• [Exercise prompt]:
Exactly and only the lines from the one containing "启用后，在**非全屏**下会缩小一点，因为配置的设计稿高度是 1080。" through the close of the entries below are to be set down.

• [Source information]:

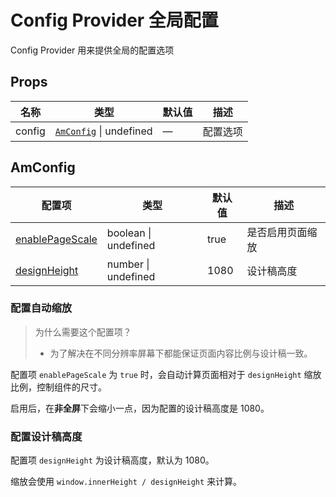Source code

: <script setup>
import { defineAsyncComponent } from 'vue'

const ConfigEnablePageScale = defineAsyncComponent(() => import('./components/DemoConfigProvider/ConfigEnablePageScale.vue'))
</script>


# Config Provider 全局配置

Config Provider 用来提供全局的配置选项

## Props

| 名称 | 类型 | 默认值 | 描述 |
|------|------|--------|------|
| config | [`AmConfig`](#amconfig) \| undefined | — | 配置选项 |

## AmConfig

| 配置项 | 类型 | 默认值 | 描述 |
|------|------|--------|------|
| [enablePageScale](#配置自动缩放) | boolean \| undefined | true | 是否启用页面缩放 |
| [designHeight](#配置设计稿高度) | number \| undefined | 1080 | 设计稿高度 |

### 配置自动缩放

> 为什么需要这个配置项？
> - 为了解决在不同分辨率屏幕下都能保证页面内容比例与设计稿一致。

配置项 `enablePageScale` 为 `true` 时，会自动计算页面相对于 `designHeight` 缩放比例，控制组件的尺寸。

启用后，在**非全屏**下会缩小一点，因为配置的设计稿高度是 1080。

<ClientOnly>
    <ConfigEnablePageScale />
</ClientOnly>

### 配置设计稿高度

配置项 `designHeight` 为设计稿高度，默认为 1080。

缩放会使用 `window.innerHeight / designHeight` 来计算。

• [Answer to the problem]:
启用后，在**非全屏**下会缩小一点，因为配置的设计稿高度是 1080。

<ClientOnly>
    <ConfigEnablePageScale />
</ClientOnly>

### 配置设计稿高度

配置项 `designHeight` 为设计稿高度，默认为 1080。

缩放会使用 `window.innerHeight / designHeight` 来计算。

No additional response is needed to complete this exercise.